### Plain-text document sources

● ● ● ●

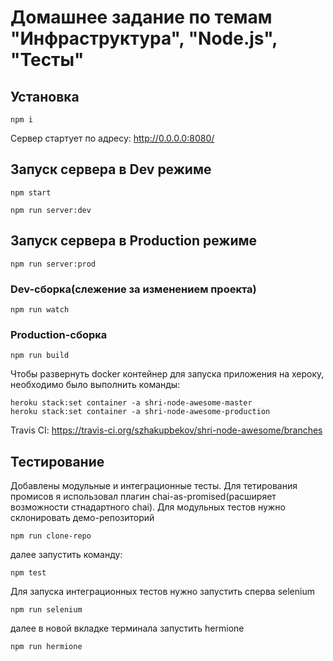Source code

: # Домашнее задание по темам "Инфраструктура", "Node.js", "Тесты"


## Установка
```
npm i
```

Сервер стартует по адресу: http://0.0.0.0:8080/
## Запуск сервера в Dev режиме
```
npm start

npm run server:dev
```
## Запуск сервера в Production режиме
```
npm run server:prod
```

### Dev-сборка(слежение за изменением проекта)
```
npm run watch
```

### Production-сборка
```
npm run build
```

Чтобы развернуть docker контейнер для запуска приложения на хероку, необходимо было выполнить команды:
```
heroku stack:set container -a shri-node-awesome-master
heroku stack:set container -a shri-node-awesome-production
```

Travis CI:
https://travis-ci.org/szhakupbekov/shri-node-awesome/branches

## Тестирование
Добавлены модульные и интеграционные тесты.
Для тетирования промисов я использовал плагин chai-as-promised(расширяет возможности стнадартного chai).
Для модульных тестов нужно склонировать демо-репозиторий
```
npm run clone-repo
```
далее запустить команду:
```
npm test
```

Для запуска интеграционных тестов нужно запустить сперва selenium
```
npm run selenium
```
далее в новой вкладке терминала запустить hermione
```
npm run hermione
```


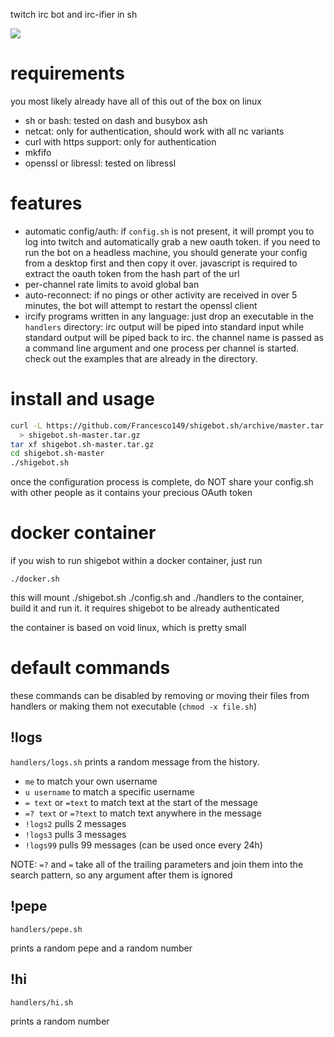 twitch irc bot and irc-ifier in sh

![](https://i.imgur.com/7jWcjia.gif)

# requirements
you most likely already have all of this out of the box on linux
* sh or bash: tested on dash and busybox ash
* netcat: only for authentication, should work with all nc variants
* curl with https support: only for authentication
* mkfifo
* openssl or libressl: tested on libressl

# features
* automatic config/auth: if ```config.sh``` is not present, it will prompt
  you to log into twitch and automatically grab a new oauth token.
  if you need to run the bot on a headless machine, you should
  generate your config from a desktop first and then copy it over.
  javascript is required to extract the oauth token from the hash part
  of the url
* per-channel rate limits to avoid global ban
* auto-reconnect: if no pings or other activity are received in over 5
  minutes, the bot will attempt to restart the openssl client
* ircify programs written in any language: just drop an executable in
  the ```handlers``` directory: irc output will be piped into standard
  input while standard output will be piped back to irc. the channel name
  is passed as a command line argument and one process per channel is
  started. check out the examples that are already in the directory.

# install and usage
```sh
curl -L https://github.com/Francesco149/shigebot.sh/archive/master.tar.gz \
  > shigebot.sh-master.tar.gz
tar xf shigebot.sh-master.tar.gz
cd shigebot.sh-master
./shigebot.sh
```

once the configuration process is complete, do NOT share your config.sh
with other people as it contains your precious OAuth token

# docker container
if you wish to run shigebot within a docker container, just run

```
./docker.sh
```

this will mount ./shigebot.sh ./config.sh and ./handlers to the
container, build it and run it. it requires shigebot to be already
authenticated

the container is based on void linux, which is pretty small

# default commands
these commands can be disabled by removing or moving their files from
handlers or making them not executable (```chmod -x file.sh```)

## !logs
```handlers/logs.sh```
prints a random message from the history.
* ```me``` to match your own username
* ```u username``` to match a specific username
* ```= text``` or ```=text``` to match text at the start of the message
* ```=? text``` or ```=?text``` to match text anywhere in the message
* ```!logs2``` pulls 2 messages
* ```!logs3``` pulls 3 messages
* ```!logs99``` pulls 99 messages (can be used once every 24h)

NOTE: ```=?``` and ```=``` take all of the trailing parameters and
join them into the search pattern, so any argument after them is
ignored

## !pepe
```handlers/pepe.sh```

prints a random pepe and a random number

## !hi
```handlers/hi.sh```

prints a random number
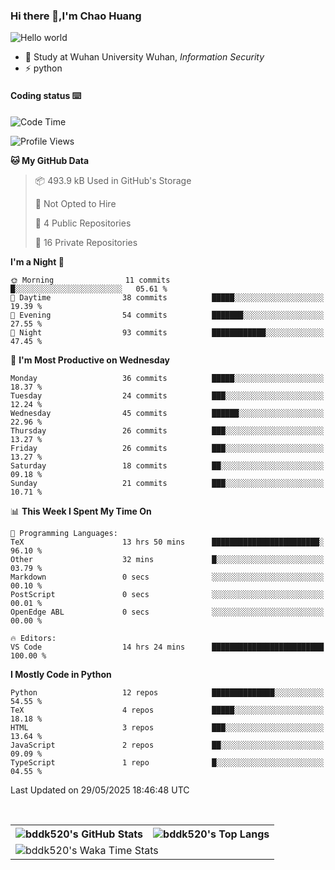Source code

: ### Hi there 👋,I'm Chao Huang


<img src="https://raw.githubusercontent.com/sagar-viradiya/sagar-viradiya/master/resources/banner.png" alt="Hello world">


<br/>


- 🍻  Study at Wuhan University Wuhan, _Information Security_
- ⚡  python



#### Coding status  ⌨️

<!--START_SECTION:waka-->
![Code Time](http://img.shields.io/badge/Code%20Time-832%20hrs%2030%20mins-blue)

![Profile Views](http://img.shields.io/badge/Profile%20Views-0-blue)

**🐱 My GitHub Data** 

> 📦 493.9 kB Used in GitHub's Storage 
 > 
> 🚫 Not Opted to Hire
 > 
> 📜 4 Public Repositories 
 > 
> 🔑 16 Private Repositories 
 > 
**I'm a Night 🦉** 

```text
🌞 Morning                11 commits          █░░░░░░░░░░░░░░░░░░░░░░░░   05.61 % 
🌆 Daytime                38 commits          █████░░░░░░░░░░░░░░░░░░░░   19.39 % 
🌃 Evening                54 commits          ███████░░░░░░░░░░░░░░░░░░   27.55 % 
🌙 Night                  93 commits          ████████████░░░░░░░░░░░░░   47.45 % 
```
📅 **I'm Most Productive on Wednesday** 

```text
Monday                   36 commits          █████░░░░░░░░░░░░░░░░░░░░   18.37 % 
Tuesday                  24 commits          ███░░░░░░░░░░░░░░░░░░░░░░   12.24 % 
Wednesday                45 commits          ██████░░░░░░░░░░░░░░░░░░░   22.96 % 
Thursday                 26 commits          ███░░░░░░░░░░░░░░░░░░░░░░   13.27 % 
Friday                   26 commits          ███░░░░░░░░░░░░░░░░░░░░░░   13.27 % 
Saturday                 18 commits          ██░░░░░░░░░░░░░░░░░░░░░░░   09.18 % 
Sunday                   21 commits          ███░░░░░░░░░░░░░░░░░░░░░░   10.71 % 
```


📊 **This Week I Spent My Time On** 

```text
💬 Programming Languages: 
TeX                      13 hrs 50 mins      ████████████████████████░   96.10 % 
Other                    32 mins             █░░░░░░░░░░░░░░░░░░░░░░░░   03.79 % 
Markdown                 0 secs              ░░░░░░░░░░░░░░░░░░░░░░░░░   00.10 % 
PostScript               0 secs              ░░░░░░░░░░░░░░░░░░░░░░░░░   00.01 % 
OpenEdge ABL             0 secs              ░░░░░░░░░░░░░░░░░░░░░░░░░   00.00 % 

🔥 Editors: 
VS Code                  14 hrs 24 mins      █████████████████████████   100.00 % 
```

**I Mostly Code in Python** 

```text
Python                   12 repos            ██████████████░░░░░░░░░░░   54.55 % 
TeX                      4 repos             █████░░░░░░░░░░░░░░░░░░░░   18.18 % 
HTML                     3 repos             ███░░░░░░░░░░░░░░░░░░░░░░   13.64 % 
JavaScript               2 repos             ██░░░░░░░░░░░░░░░░░░░░░░░   09.09 % 
TypeScript               1 repo              █░░░░░░░░░░░░░░░░░░░░░░░░   04.55 % 
```




 Last Updated on 29/05/2025 18:46:48 UTC
<!--END_SECTION:waka-->

<br/>

<table>
  <tr>
    <th>
      <img alt="bddk520's GitHub Stats" src="https://github-readme-stats-git-masterrstaa-rickstaa.vercel.app/api?username=bddk520&show_icons=true&theme=transparent&hide_border=true" align="center" />
    </th>
    <th>
      <img alt="bddk520's Top Langs" src="https://github-readme-stats-git-masterrstaa-rickstaa.vercel.app/api/top-langs/?username=bddk520&layout=compact&theme=transparent&hide_border=true&langs_count=10&hide=CMake" align="center" /> 
    </th>
  </tr>
  <tr>
    <td colspan=2>
      <img alt="bddk520's Waka Time Stats" src="https://github-readme-stats.vercel.app/api/wakatime?username=bddk&hide_border=true&layout=compact&theme=transparent&custom_title=WorkTimeThisWeek&range=last_7_days" align="center"/>
    </td>
  </tr>
</table>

● ● ● ●

For every line in the data above that has the string "masterrstaa", return that line.

### Answer box
      <img alt="bddk520's GitHub Stats" src="https://github-readme-stats-git-masterrstaa-rickstaa.vercel.app/api?username=bddk520&show_icons=true&theme=transparent&hide_border=true" align="center" />
      <img alt="bddk520's Top Langs" src="https://github-readme-stats-git-masterrstaa-rickstaa.vercel.app/api/top-langs/?username=bddk520&layout=compact&theme=transparent&hide_border=true&langs_count=10&hide=CMake" align="center" /> 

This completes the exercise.